Business Strategy and Delivering Your Value Proposition
As I mentioned in my previous article, “Are You Ignoring a Bad Business Strategy?,” your business strategy is a determining factor in whether your sales “will” or “will not” grow faster than your competition’s. Two key questions you need to ask annually as part of your strategic planning discussion are:
- Does your business strategy encompass a clear value proposition that would be considered an “unusual offering” and is critical in your target client’s buying decision?
- Are you delivering on the promises embedded in that offering?
The answers to those questions may be the primary reasons your sales force is not achieving their quotas.
“Unusual Offering” is not “Marketing and Positioning”
A key to the growth of your business is your ability to develop a business strategy that includes an unusual value proposition and become the best in the world at delivering on the promises in that value proposition. While every business owner recognizes the importance of “unusual offering” in helping a small business grow, many do not have one of their own. Many confuse “unusual offering” with marketing and positioning. A common mistake many owners make is to create their marketing before they really develop an “unusual offering.” Worse, some develop an “unusual offering” on paper that they cannot back up through operations. It should work in reverse. Once you develop and master your unusual offering, your target clients will easily choose you over your competition. Then you can create marketing campaigns that make it easy for people to notice you, and have salespeople that can convert the core clients as they walk into the sales process.
So How Do You Create An Unusual Offering?
In order to get your business strategy right, your unusual offering may not need to be a dramatic change from your current offering. You may already have an unusual offering that you have not isolated. You want a good bundle or aggregation of products and services that help solve clients’ needs in a special way that totally fits their situation. You may have the same mix of elements as your competition, but you can combine them differently or decide to add or subtract items from your offering in untraditional ways. You should also consider what your potential clients’ options are when configuring your bundle.
Elements That Add Value To An Unusual Offering
Depending on your core client and the options available to them, you need to consider how the following elements add value to your unusual offering:
- Price – What is their total cost today? Do they know what their total cost is? What would additional features, benefits, or services be worth to your prospect in terms of time, value to their clients, the growth of their business, reducing their stress, etc.? If you added new features, services, and benefits would they pay more for it, or would you just be increasing your cost of doing business?
- Cost/Risk Reduction – How can you modify your offering in a way that can substantially reduce client costs? How can the design of your product or service reduce risk for your client?
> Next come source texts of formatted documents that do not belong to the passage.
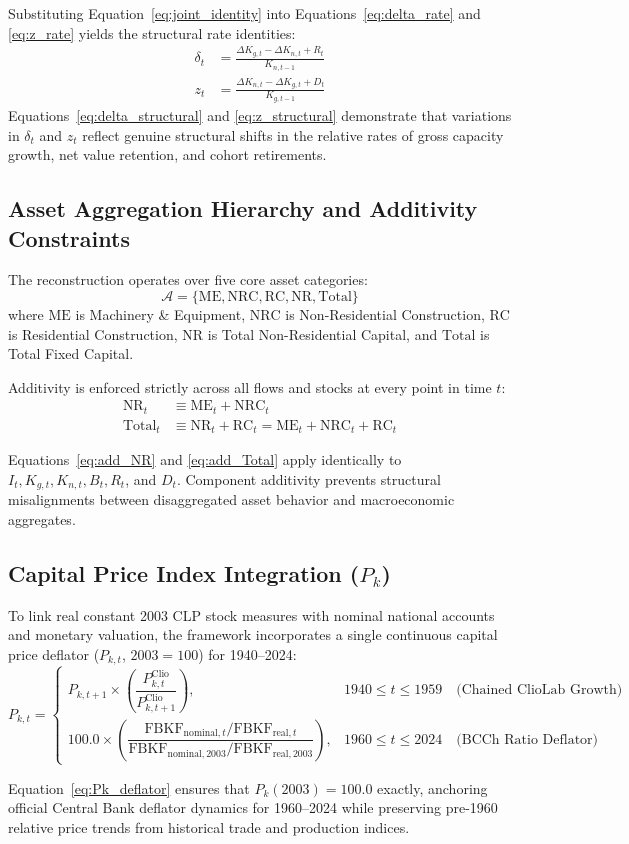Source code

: Substituting Equation~\eqref{eq:joint_identity} into Equations~\eqref{eq:delta_rate} and \eqref{eq:z_rate} yields the structural rate identities:
\begin{align}
\delta_t &= \frac{\Delta K_{g,t} - \Delta K_{n,t} + R_t}{K_{n,t-1}} \label{eq:delta_structural} \\
z_t &= \frac{\Delta K_{n,t} - \Delta K_{g,t} + D_t}{K_{g,t-1}} \label{eq:z_structural}
\end{align}
Equations~\eqref{eq:delta_structural} and \eqref{eq:z_structural} demonstrate that variations in $\delta_t$ and $z_t$ reflect genuine structural shifts in the relative rates of gross capacity growth, net value retention, and cohort retirements.

\subsection{Asset Aggregation Hierarchy and Additivity Constraints}
The reconstruction operates over five core asset categories:
\begin{equation}
\mathcal{A} = \{\text{ME}, \text{NRC}, \text{RC}, \text{NR}, \text{Total}\}
\end{equation}
where $\text{ME}$ is Machinery \& Equipment, $\text{NRC}$ is Non-Residential Construction, $\text{RC}$ is Residential Construction, $\text{NR}$ is Total Non-Residential Capital, and $\text{Total}$ is Total Fixed Capital.

Additivity is enforced strictly across all flows and stocks at every point in time $t$:
\begin{align}
\text{NR}_t &\equiv \text{ME}_t + \text{NRC}_t \label{eq:add_NR} \\
\text{Total}_t &\equiv \text{NR}_t + \text{RC}_t = \text{ME}_t + \text{NRC}_t + \text{RC}_t \label{eq:add_Total}
\end{align}

Equations~\eqref{eq:add_NR} and \eqref{eq:add_Total} apply identically to $I_t, K_{g,t}, K_{n,t}, B_t, R_t$, and $D_t$. Component additivity prevents structural misalignments between disaggregated asset behavior and macroeconomic aggregates.

\subsection{Capital Price Index Integration ($P_k$)}
To link real constant 2003 CLP stock measures with nominal national accounts and monetary valuation, the framework incorporates a single continuous capital price deflator ($P_{k,t}$, $2003=100$) for 1940--2024:
\begin{equation}\label{eq:Pk_deflator}
P_{k,t} = \begin{cases}
P_{k,t+1} \times \left( \dfrac{P_{k,t}^{\text{Clio}}}{P_{k,t+1}^{\text{Clio}}} \right), & 1940 \le t \le 1959 \quad \text{(Chained ClioLab Growth)} \\
100.0 \times \left( \dfrac{\text{FBKF}_{\text{nominal},t} / \text{FBKF}_{\text{real},t}}{\text{FBKF}_{\text{nominal},2003} / \text{FBKF}_{\text{real},2003}} \right), & 1960 \le t \le 2024 \quad \text{(BCCh Ratio Deflator)}
\end{cases}
\end{equation}

Equation~\eqref{eq:Pk_deflator} ensures that $P_k(2003) = 100.0$ exactly, anchoring official Central Bank deflator dynamics for 1960--2024 while preserving pre-1960 relative price trends from historical trade and production indices.
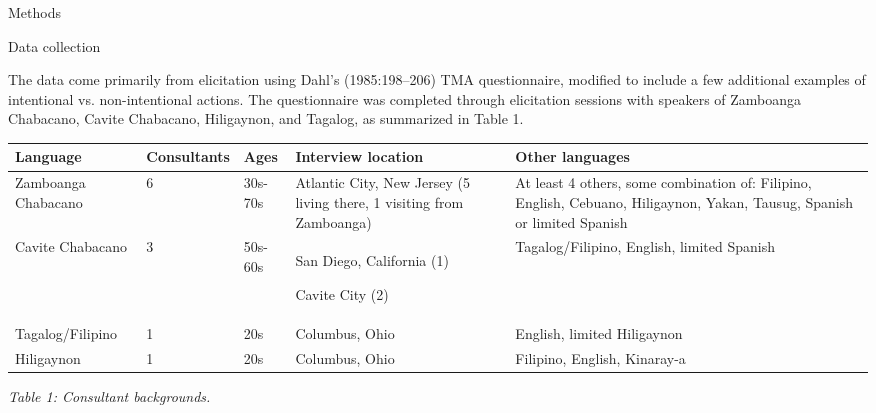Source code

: \setcounter{listWWNumiiileveli}{0}
\begin{listWWNumiiileveli}
\item 
\begin{stylelsSectioni}
Methods
\end{stylelsSectioni}


\setcounter{listWWNumiiilevelii}{0}
\begin{listWWNumiiilevelii}
\item 
\begin{stylelsSectionii}
Data collection
\end{stylelsSectionii}
\end{listWWNumiiilevelii}
\end{listWWNumiiileveli}
\begin{styleStandard}
The data come primarily from elicitation using Dahl's (1985:198–206) TMA questionnaire, modified to include a few additional examples of intentional vs. non-intentional actions. The questionnaire was completed through elicitation sessions with speakers of Zamboanga Chabacano, Cavite Chabacano, Hiligaynon, and Tagalog, as summarized in Table 1.
\end{styleStandard}

\begin{flushleft}
\tablefirsthead{}
\tablehead{}
\tabletail{}
\tablelasttail{}
\begin{supertabular}{|m{1.0038599in}|m{0.78165984in}|m{0.44835988in}|m{1.1976599in}|m{1.1622599in}|}
\hline
\textbf{Language} &
\textbf{Consultants} &
\textbf{Ages} &
\textbf{Interview location} &
\textbf{Other languages}\\\hline
Zamboanga Chabacano &
6 &
30s-70s &
Atlantic City, New Jersey (5 living there, 1 visiting from Zamboanga) &
At least 4 others, some combination of: Filipino, English, Cebuano, Hiligaynon, Yakan, Tausug, Spanish or limited Spanish\\\hline
Cavite Chabacano &
3 &
50s-60s &
San Diego, California (1)

Cavite City (2) &
Tagalog/Filipino, English, limited Spanish\\\hline
Tagalog/Filipino &
1 &
20s &
Columbus, Ohio &
English, limited Hiligaynon\\\hline
Hiligaynon &
1 &
20s &
Columbus, Ohio &
Filipino, English, Kinaray-a\\\hline
\end{supertabular}
\end{flushleft}
\begin{styleStandard}
\textit{Table 1: Consultant backgrounds.}
\end{styleStandard}

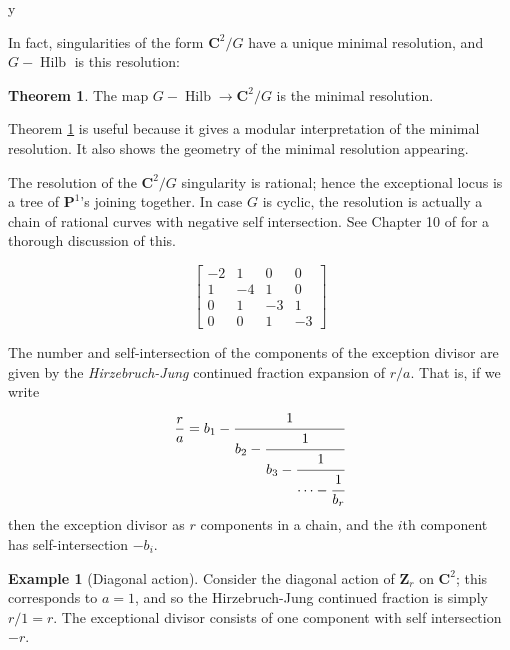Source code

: y\documentclass{amsart}[12pt]
\theoremstyle{definition}
\newtheorem{theorem}[dummy]{Theorem}
\newtheorem{example}[dummy]{Example}
\newcommand{\Z}{\mathbf{Z}}
\newcommand{\C}{\mathbf{C}}
\newcommand{\proj}{\mathbf{P}}
\DeclareMathOperator{\Hilb}{Hilb}
\begin{document}
In fact, singularities of the form $\C^2/G$ have a unique minimal resolution, and $G-\Hilb$ is this resolution:





\begin{theorem} \label{thm:GHilb-resolution}
The map $G-\Hilb\to \C^2/G$ is the minimal resolution.
\end{theorem}

Theorem \ref{thm:GHilb-resolution} is useful because it gives a modular interpretation of the minimal resolution.  It also shows the geometry of the minimal resolution appearing.

The resolution of the $\C^2/G$ singularity is rational; hence the exceptional locus is a tree of $\proj^1$'s joining together.  In case $G$ is cyclic, the resolution is actually a chain of rational curves with negative self intersection.  See Chapter 10 of \cite{toric} for a thorough discussion of this.

\begin{center}
\end{center}

$$
\begin{bmatrix}
-2 & 1 & 0 & 0 \\
1 & -4 & 1 & 0 \\
0 & 1 & -3 & 1 \\
0 & 0 & 1 & -3 
\end{bmatrix}
$$

The number and self-intersection of the components of the exception divisor are given by the \emph{Hirzebruch-Jung} continued fraction expansion of $r/a$.  That is, if we write
$$
\frac{r}{a}=b_1-\cfrac{1}{b_2-\cfrac{1}{b_3-\cfrac{1}{\cdots - \cfrac{1}{b_r}}}}
$$  
then the exception divisor as $r$ components in a chain, and the $i$th component has self-intersection $-b_i$. 

\begin{example}[Diagonal action]
Consider the diagonal action of $\Z_r$ on $\C^2$; this corresponds to $a=1$, and so the Hirzebruch-Jung continued fraction is simply $r/1=r$.  The exceptional divisor consists of one component with self intersection $-r$.

\end{example}
\end{document}
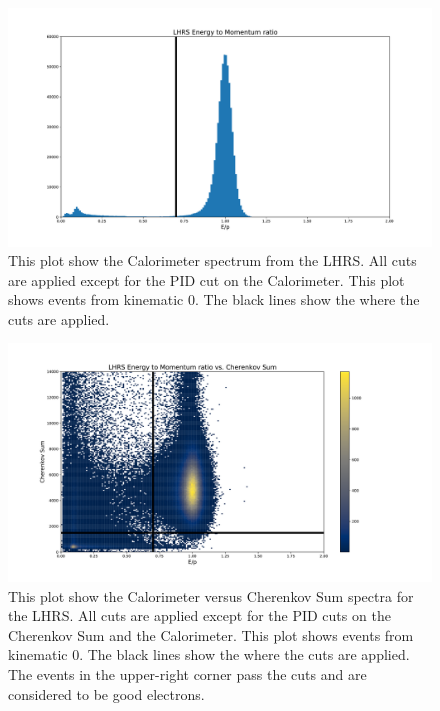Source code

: \begin{figure}
\begin{center}
	\includegraphics[width=\textwidth]{./analysis/fig/LCal_pid.pdf}
	\caption{This plot show the Calorimeter spectrum from the LHRS. All cuts are applied except for the PID cut on the Calorimeter. This plot shows events from kinematic 0. The black lines show the where the cuts are applied.}
	\label{fig:cal_pid}
\end{center}
\end{figure}

\begin{figure}
\begin{center}
	\includegraphics[width=\textwidth]{./analysis/fig/LCervCal_pid.pdf}
	\caption{This plot show the Calorimeter versus Cherenkov Sum spectra for the LHRS. All cuts are applied except for the PID cuts on the Cherenkov Sum and the Calorimeter. This plot shows events from kinematic 0. The black lines show the where the cuts are applied. The events in the upper-right corner pass the cuts and are considered to be good electrons.}
	\label{fig:cervcal_pid}
\end{center}
\end{figure}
- Trends – What industry-wide trends are occurring technologically, economically, and environmentally that call for a new advancement in how your product or service is sold, delivered, distributed or marketed?
- Performance – What performance enhancement to your product or service is most valuable to your client? Would your client pay more for this enhancement? Would you lose clients to a competitor that made the enhancement while you did not? Is this enhancement necessary to keep up with minimum expectations? At what point does the performance improvement no longer make a difference in the client’s buying patterns?
- Customization – To what extent does customization to a product or service significantly enhance value?
- Design – To what extent does design make a difference in the usability of your product or service? Can design make your product more appealing or usable?
- Brand/Status – To what extent does brand or status influence the buyer?
- Accessible – Is there a way that you can make your offering more accessible to your target client?